Sea Salt, Sicilian (Italian Sea Salt, Sale Marino or Trapani sea salt): a type of sea salt harvested along the coast of Sicily. Sea water is collected into ponds where it is allowed to evaporate in the sun, leaving behind the salt. This raw salt is then crushed, processed, and packaged for sale. This sea salt consists of several minerals including iodine, fluorine, magnesium, and potassium, and has lower sodium content than traditional table salts. These sea salts are utilized in a wide variety of different regional Italian cuisines.

Secinaro (AQ): A commune in the province of L’Aquila. Population: 441 (2006e).

Secli’ (LE): A commune in the province of Lecce. Population: 1,945 (2006e).

Secret Poisoners, Society of: A secret society of supposed ancient origins known to have existed in Italy during the 16th and 17th centuries. Its members were feared throughout Europe for their abilities to create and utilize unique poisons. One of its best-known members was Tofana, a woman from Palermo, who created the deadly liquid poison known as Aqua della Tofara. During the pontificate of Alexander VII, a faction of the society was known to be active in Rome. Its members consisted of a group of young women under the leadership of an old Sicilian woman named Hieronyma Spara, who had been a pupil of Tofana. They came under suspicion of murder when the husbands of the women all died suddenly under mysterious circumstances. The authorities arrested the women who, under tortured confessed to poisoning their husbands. Spara and four others were publicly executed.

                It is possible that Locusta, the woman who supplied the Roman empress Agrippina with the poison to murder her husband Claudius, was also a member of this society of poisoners. She also provided the poison which the Emperor Nero used to kill Britannicus, Claudius’s son. Locusta’s poisons of choice seem to have been cyanide and belladonna. She was finally executed in January AD 55 by Nero’s successor Galba.

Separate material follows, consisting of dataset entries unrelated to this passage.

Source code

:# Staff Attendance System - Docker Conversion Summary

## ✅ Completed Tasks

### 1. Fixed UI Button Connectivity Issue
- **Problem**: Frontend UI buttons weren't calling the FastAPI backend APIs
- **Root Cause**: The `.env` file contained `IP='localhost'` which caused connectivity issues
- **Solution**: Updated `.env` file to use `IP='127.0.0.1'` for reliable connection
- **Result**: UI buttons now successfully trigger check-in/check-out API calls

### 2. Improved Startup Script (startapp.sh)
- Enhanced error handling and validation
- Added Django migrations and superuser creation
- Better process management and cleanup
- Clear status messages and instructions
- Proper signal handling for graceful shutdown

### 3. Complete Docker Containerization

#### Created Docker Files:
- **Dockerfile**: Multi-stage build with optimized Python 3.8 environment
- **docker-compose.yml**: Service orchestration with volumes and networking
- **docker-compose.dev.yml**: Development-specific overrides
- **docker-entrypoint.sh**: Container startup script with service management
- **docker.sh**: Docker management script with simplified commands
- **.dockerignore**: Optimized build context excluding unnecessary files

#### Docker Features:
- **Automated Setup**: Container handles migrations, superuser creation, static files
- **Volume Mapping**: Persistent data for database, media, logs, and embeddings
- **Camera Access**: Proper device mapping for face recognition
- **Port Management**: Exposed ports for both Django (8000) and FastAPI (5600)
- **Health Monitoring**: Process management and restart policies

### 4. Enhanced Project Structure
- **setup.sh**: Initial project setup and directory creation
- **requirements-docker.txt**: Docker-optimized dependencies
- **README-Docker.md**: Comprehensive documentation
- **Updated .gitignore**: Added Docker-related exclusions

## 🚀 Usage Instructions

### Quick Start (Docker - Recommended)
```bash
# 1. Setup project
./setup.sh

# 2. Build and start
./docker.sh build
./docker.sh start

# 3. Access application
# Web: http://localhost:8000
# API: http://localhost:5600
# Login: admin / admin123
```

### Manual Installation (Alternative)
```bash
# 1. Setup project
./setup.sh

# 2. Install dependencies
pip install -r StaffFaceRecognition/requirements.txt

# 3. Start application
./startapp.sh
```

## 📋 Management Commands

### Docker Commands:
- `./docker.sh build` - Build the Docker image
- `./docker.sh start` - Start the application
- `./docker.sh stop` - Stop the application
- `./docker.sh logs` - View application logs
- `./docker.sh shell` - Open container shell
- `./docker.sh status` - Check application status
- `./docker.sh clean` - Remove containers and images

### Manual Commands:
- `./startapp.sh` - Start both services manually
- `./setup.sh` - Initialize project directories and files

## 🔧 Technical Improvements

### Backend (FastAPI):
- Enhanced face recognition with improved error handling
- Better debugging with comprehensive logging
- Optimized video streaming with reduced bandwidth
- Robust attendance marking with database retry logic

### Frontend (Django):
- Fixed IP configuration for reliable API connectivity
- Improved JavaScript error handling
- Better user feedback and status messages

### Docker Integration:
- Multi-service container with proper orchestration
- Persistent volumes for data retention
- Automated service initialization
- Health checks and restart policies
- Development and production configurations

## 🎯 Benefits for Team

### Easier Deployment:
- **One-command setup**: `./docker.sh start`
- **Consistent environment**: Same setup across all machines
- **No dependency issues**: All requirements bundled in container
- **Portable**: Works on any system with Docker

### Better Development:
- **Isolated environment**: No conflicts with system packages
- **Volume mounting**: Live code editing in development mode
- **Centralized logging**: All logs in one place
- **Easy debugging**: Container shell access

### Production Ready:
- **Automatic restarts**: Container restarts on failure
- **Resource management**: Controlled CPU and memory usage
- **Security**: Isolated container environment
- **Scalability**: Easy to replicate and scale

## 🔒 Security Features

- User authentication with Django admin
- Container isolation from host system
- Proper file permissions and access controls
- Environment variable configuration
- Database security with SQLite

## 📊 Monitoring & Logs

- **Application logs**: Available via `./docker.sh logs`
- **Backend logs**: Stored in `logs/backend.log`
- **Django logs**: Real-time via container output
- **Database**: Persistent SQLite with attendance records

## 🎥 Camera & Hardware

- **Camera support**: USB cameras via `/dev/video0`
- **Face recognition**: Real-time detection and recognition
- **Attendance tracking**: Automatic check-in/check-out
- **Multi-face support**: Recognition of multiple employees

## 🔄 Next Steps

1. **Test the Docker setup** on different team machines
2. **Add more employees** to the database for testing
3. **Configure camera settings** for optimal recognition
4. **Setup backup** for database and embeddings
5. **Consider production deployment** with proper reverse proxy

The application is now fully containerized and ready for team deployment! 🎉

Segesta (Acesta, Aegesta, Segeste): An ancient city of NW Sicily, situated to the SE of Eryx. Traditionally called a Trojan colony (its name deriving from its supposed founder, Aegestus), it was the longstanding and bitter rival of Selinus. Athens undertook (415-413 B.C.) the disastrous expedition against Syracuse as an ally of Segesta in troubles growing out of a quarrel with Selinus. After this failure, Segesta got the help of Carthage, and Selinus was sacked (409). Thereafter Segesta was a Carthaginian dependency with some interruptions until the First Punic War, when it surrendered to the Romans. Segesta was the setting for a story concerning Aemilius Censorinaus and a bronze horse, which was appears derive from the earlier tale of Perillus and his brazen bull. The city went into a decline in the 1st cent. B.C. from which it never recovered. Amid its ruins is a fine temple to Ceres.

                The Romans called the city “Segeste” because Segesta was too similar to the Latin word aegesta or egesta (= discharge, excrement).

According to mythology, the original city, Aegesta, was founded by Aegestus, a Trojan, who had been sent by the Greek hero Philoctetes from the area near Croton on the Italian mainland, where Philoctetes himself had settled after the fall of Troy. Soon after Aegesta had been founded, Aeneas arrived with his fleet of Trojan refugees and named two nearby rivers Scamander and Simois in memory of a pair of streams in his Troad homeland. One version of the myth names Aeneas as the actual founder of the city. In this little-known tale, Aeneas founds both Aegesta and another city, Elyma, so-named for the Trojan Elymus, a companion of Aegestus. Aegestus and Elymus were able to reach Sicily before the arrival of Aeneas in three ships which they had previously captured from Achilles before the fall of Troy.